• **WHAT THIS TASK INVOLVES**: Your task is to output the data exactly as it stands.

• **Data entries**:
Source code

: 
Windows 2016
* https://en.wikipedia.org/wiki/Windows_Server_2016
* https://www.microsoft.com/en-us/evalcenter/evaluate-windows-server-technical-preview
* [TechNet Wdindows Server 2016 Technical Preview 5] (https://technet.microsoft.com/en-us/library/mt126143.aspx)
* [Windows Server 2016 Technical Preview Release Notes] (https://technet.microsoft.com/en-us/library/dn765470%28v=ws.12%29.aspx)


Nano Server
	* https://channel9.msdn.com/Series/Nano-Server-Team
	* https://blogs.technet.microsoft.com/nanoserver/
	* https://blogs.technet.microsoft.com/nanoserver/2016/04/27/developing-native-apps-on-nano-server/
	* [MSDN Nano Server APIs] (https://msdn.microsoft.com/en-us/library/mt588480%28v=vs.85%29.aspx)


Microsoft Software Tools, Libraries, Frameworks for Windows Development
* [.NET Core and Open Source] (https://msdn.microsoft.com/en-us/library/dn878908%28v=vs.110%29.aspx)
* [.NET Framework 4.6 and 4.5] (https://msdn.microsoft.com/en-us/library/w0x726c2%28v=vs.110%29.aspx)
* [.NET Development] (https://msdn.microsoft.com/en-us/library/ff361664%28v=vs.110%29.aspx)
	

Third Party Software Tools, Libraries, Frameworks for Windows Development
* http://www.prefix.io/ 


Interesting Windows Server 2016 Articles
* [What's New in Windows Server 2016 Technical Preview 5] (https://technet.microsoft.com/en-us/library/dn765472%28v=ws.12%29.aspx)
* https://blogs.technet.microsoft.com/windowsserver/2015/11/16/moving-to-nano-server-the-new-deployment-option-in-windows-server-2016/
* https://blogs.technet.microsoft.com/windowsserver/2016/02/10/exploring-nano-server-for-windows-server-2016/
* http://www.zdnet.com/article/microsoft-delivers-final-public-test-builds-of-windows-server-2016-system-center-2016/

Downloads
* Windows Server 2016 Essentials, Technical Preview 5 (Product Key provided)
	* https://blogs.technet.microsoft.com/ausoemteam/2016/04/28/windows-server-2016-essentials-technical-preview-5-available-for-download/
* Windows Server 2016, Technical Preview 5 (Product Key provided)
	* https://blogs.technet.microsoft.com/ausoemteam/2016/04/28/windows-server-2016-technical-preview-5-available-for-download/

• **THE ANSWER**:
Source code

: 
Windows 2016
* https://en.wikipedia.org/wiki/Windows_Server_2016
* https://www.microsoft.com/en-us/evalcenter/evaluate-windows-server-technical-preview
* [TechNet Wdindows Server 2016 Technical Preview 5] (https://technet.microsoft.com/en-us/library/mt126143.aspx)
* [Windows Server 2016 Technical Preview Release Notes] (https://technet.microsoft.com/en-us/library/dn765470%28v=ws.12%29.aspx)


Nano Server
	* https://channel9.msdn.com/Series/Nano-Server-Team
	* https://blogs.technet.microsoft.com/nanoserver/
	* https://blogs.technet.microsoft.com/nanoserver/2016/04/27/developing-native-apps-on-nano-server/
	* [MSDN Nano Server APIs] (https://msdn.microsoft.com/en-us/library/mt588480%28v=vs.85%29.aspx)


Microsoft Software Tools, Libraries, Frameworks for Windows Development
* [.NET Core and Open Source] (https://msdn.microsoft.com/en-us/library/dn878908%28v=vs.110%29.aspx)
* [.NET Framework 4.6 and 4.5] (https://msdn.microsoft.com/en-us/library/w0x726c2%28v=vs.110%29.aspx)
* [.NET Development] (https://msdn.microsoft.com/en-us/library/ff361664%28v=vs.110%29.aspx)
	

Third Party Software Tools, Libraries, Frameworks for Windows Development
* http://www.prefix.io/ 


Interesting Windows Server 2016 Articles
* [What's New in Windows Server 2016 Technical Preview 5] (https://technet.microsoft.com/en-us/library/dn765472%28v=ws.12%29.aspx)
* https://blogs.technet.microsoft.com/windowsserver/2015/11/16/moving-to-nano-server-the-new-deployment-option-in-windows-server-2016/
* https://blogs.technet.microsoft.com/windowsserver/2016/02/10/exploring-nano-server-for-windows-server-2016/
* http://www.zdnet.com/article/microsoft-delivers-final-public-test-builds-of-windows-server-2016-system-center-2016/

Downloads
* Windows Server 2016 Essentials, Technical Preview 5 (Product Key provided)
	* https://blogs.technet.microsoft.com/ausoemteam/2016/04/28/windows-server-2016-essentials-technical-preview-5-available-for-download/
* Windows Server 2016, Technical Preview 5 (Product Key provided)
	* https://blogs.technet.microsoft.com/ausoemteam/2016/04/28/windows-server-2016-technical-preview-5-available-for-download/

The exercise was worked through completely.